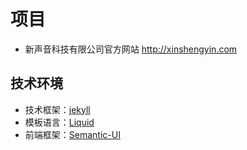 # 项目
- 新声音科技有限公司官方网站 http://xinshengyin.com

## 技术环境

- 技术框架：[jekyll](http://jekyllrb.com)
- 模板语言：[Liquid](http://wiki.shopify.com/Liquid)
- 前端框架：[Semantic-UI](http://www.semantic-ui.org/)
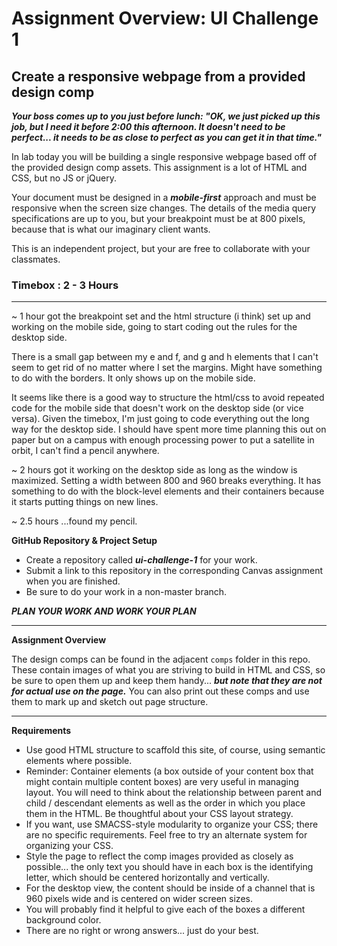 # Assignment Overview: UI Challenge 1


## Create a responsive webpage from a provided design comp

***Your boss comes up to you just before lunch: "OK, we just picked up this job, but I need it before 2:00 this afternoon. It doesn't need to be perfect... it needs to be as close to perfect as you can get it in that time."***

In lab today you will be building a single responsive webpage based off of the provided design comp assets. This assignment is a lot of HTML and CSS, but no JS or jQuery.

Your document must be designed in a ***mobile-first*** approach and must be responsive when the screen size changes. The details of the media query specifications are up to you, but your breakpoint must be at 800 pixels, because that is what our imaginary client wants.

This is an independent project, but your are free to collaborate with your classmates.

### Timebox : 2 - 3 Hours 

---
~ 1 hour
got the breakpoint set and the html structure (i think) set up and working on the mobile side, going to start coding out the rules for the desktop side.

There is a small gap between my e and f, and g and h elements that I can't seem to get rid of no matter where I set the margins.  Might have something to do with the borders.
    It only shows up on the mobile side.

It seems like there is a good way to structure the html/css to avoid repeated code for the mobile side that doesn't work on the desktop side (or vice versa).  Given the timebox, I'm just going to code everything out the long way for the desktop side.  I should have spent more time planning this out on paper but on a campus with enough processing power to put a satellite in orbit, I can't find a pencil anywhere.

~ 2 hours
got it working on the desktop side as long as the window is maximized.  Setting a width between 800 and 960 breaks everything.  It has something to do with the block-level elements and their containers because it starts putting things on new lines.

~ 2.5 hours
...found my pencil.



**GitHub Repository & Project Setup**

- Create a repository called ***ui-challenge-1*** for your work.
- Submit a link to this repository in the corresponding Canvas assignment when you are finished.
- Be sure to do your work in a non-master branch.


***PLAN YOUR WORK AND WORK YOUR PLAN***

---

**Assignment Overview**

The design comps can be found in the adjacent `comps` folder in this repo. These contain images of what you are striving to build in HTML and CSS, so be sure to open them up and keep them handy... ***but note that they are not for actual use on the page.*** You can also print out these comps and use them to mark up and sketch out page structure.

---

**Requirements**

- Use good HTML structure to scaffold this site, of course, using semantic elements where possible.
- Reminder: Container elements (a box outside of your content box that might contain multiple content boxes) are very useful in managing layout. You will need to think about the relationship between parent and child / descendant elements as well as the order in which you place them in the HTML. Be thoughtful about your CSS layout strategy.
- If you want, use SMACSS-style modularity to organize your CSS; there are no specific requirements. Feel free to try an alternate system for organizing your CSS.
- Style the page to reflect the comp images provided as closely as possible... the only text you should have in each box is the identifying letter, which should be centered horizontally and vertically.
- For the desktop view, the content should be inside of a channel that is 960 pixels wide and is centered on wider screen sizes.
- You will probably find it helpful to give each of the boxes a different background color.
- There are no right or wrong answers... just do your best.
- - - - - - -
● **TASK OBJECTIVE**:
Above are some records. Output exactly the lines from the one that contains "- 前端框架：[Semant" to the one that contains "boss comes up", keeping both, and omit the pictures.

● **ANSWER TO THIS TASK**:
- 前端框架：[Semantic-UI](http://www.semantic-ui.org/)
 # Assignment Overview: UI Challenge 1


## Create a responsive webpage from a provided design comp

***Your boss comes up to you just before lunch: "OK, we just picked up this job, but I need it before 2:00 this afternoon. It doesn't need to be perfect... it needs to be as close to perfect as you can get it in that time."***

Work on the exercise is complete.